Records shown:
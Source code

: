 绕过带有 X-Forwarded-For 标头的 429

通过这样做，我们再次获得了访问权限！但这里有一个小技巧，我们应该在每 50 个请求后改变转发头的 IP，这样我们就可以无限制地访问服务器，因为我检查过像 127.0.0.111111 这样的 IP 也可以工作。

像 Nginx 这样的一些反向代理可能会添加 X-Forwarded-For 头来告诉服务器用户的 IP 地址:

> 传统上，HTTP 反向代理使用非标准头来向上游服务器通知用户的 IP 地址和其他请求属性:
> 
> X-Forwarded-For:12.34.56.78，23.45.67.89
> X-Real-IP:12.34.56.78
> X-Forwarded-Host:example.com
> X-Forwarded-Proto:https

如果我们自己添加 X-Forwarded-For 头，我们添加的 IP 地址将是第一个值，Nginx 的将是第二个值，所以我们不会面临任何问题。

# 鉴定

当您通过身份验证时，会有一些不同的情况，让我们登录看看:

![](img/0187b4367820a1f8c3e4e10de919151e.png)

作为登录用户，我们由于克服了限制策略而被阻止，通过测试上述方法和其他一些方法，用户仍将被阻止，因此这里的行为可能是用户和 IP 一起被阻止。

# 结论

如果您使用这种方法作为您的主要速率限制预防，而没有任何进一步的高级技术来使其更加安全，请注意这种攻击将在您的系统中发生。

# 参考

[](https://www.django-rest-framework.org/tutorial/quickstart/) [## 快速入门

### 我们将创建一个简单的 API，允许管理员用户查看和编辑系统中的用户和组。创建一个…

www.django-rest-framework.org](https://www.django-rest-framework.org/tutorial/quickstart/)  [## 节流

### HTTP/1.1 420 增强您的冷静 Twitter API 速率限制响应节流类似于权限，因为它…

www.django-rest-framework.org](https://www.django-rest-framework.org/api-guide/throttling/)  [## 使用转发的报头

Required work: If a line contains the word "rest", it counts; please state how many such lines the records above have, and nothing more.

Result: 3